Hay que tener en cuenta que las grandes erupciones son raras y espaciadas, mientras que las emisiones humanas, sin pandemia de por medio, son incesantes.
Un efecto comprobado es que los aerosoles que inyectan las erupciones volcánicas reaccionan con el agua y forman nubes de ácido sulfúrico que absorben energía de sol, reflejan la radiación solar hacia el espacio y de esta manera no alcanza la superficie de la Tierra que, en consecuencia, se enfría durante los años siguientes. Eso fue claramente constatado, por ejemplo, luego de uno de los mayores eventos en décadas, la erupción en 1991 del monte Pinatubo en Filipinas, que inyectó unos 20 millones de toneladas de dióxido de azufre y produjo un enfriamiento de nuestro planeta de unos 0,5° durante un año. A nivel global las erupciones también pueden reducir las precipitaciones.

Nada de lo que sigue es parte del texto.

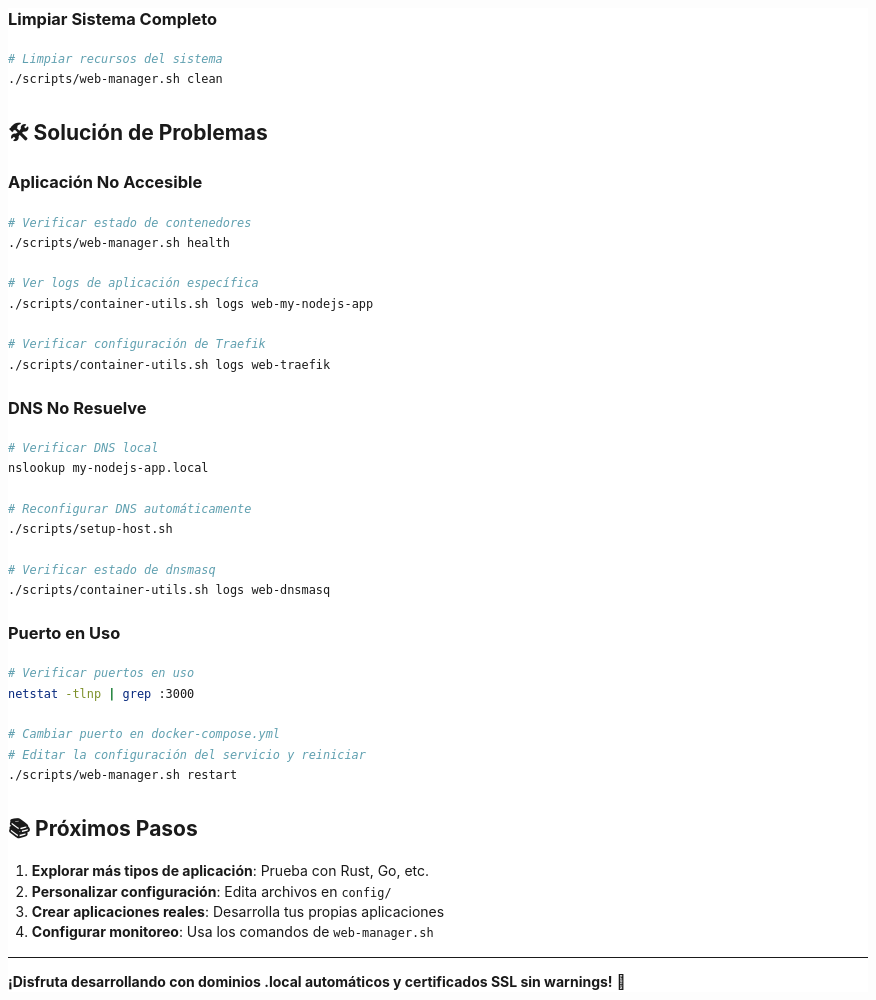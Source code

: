 ### Limpiar Sistema Completo

```bash
# Limpiar recursos del sistema
./scripts/web-manager.sh clean
```

## 🛠️ Solución de Problemas

### Aplicación No Accesible

```bash
# Verificar estado de contenedores
./scripts/web-manager.sh health

# Ver logs de aplicación específica
./scripts/container-utils.sh logs web-my-nodejs-app

# Verificar configuración de Traefik
./scripts/container-utils.sh logs web-traefik
```

### DNS No Resuelve

```bash
# Verificar DNS local
nslookup my-nodejs-app.local

# Reconfigurar DNS automáticamente
./scripts/setup-host.sh

# Verificar estado de dnsmasq
./scripts/container-utils.sh logs web-dnsmasq
```

### Puerto en Uso

```bash
# Verificar puertos en uso
netstat -tlnp | grep :3000

# Cambiar puerto en docker-compose.yml
# Editar la configuración del servicio y reiniciar
./scripts/web-manager.sh restart
```

## 📚 Próximos Pasos

1. **Explorar más tipos de aplicación**: Prueba con Rust, Go, etc.
2. **Personalizar configuración**: Edita archivos en `config/`
3. **Crear aplicaciones reales**: Desarrolla tus propias aplicaciones
4. **Configurar monitoreo**: Usa los comandos de `web-manager.sh`

---

**¡Disfruta desarrollando con dominios .local automáticos y certificados SSL sin warnings!** 🎉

Se sabe que otras grandes erupciones volcánicas impulsaron ciertas modificaciones de las condiciones imperantes. En 1783 la erupción de la fisura Laki en Islandia hizo que se marcaran temperaturas cálidas récord en el verano europeo, seguidas por un invierno muy frío. Otro evento sin identificar en 1809 y el del volcán Tambora en 1815 causaron por su parte el “año sin verano” de 1816 que dio lugar a malas cosechas en Europa y Estados Unidos y provocaron escasez de alimentos y hambruna.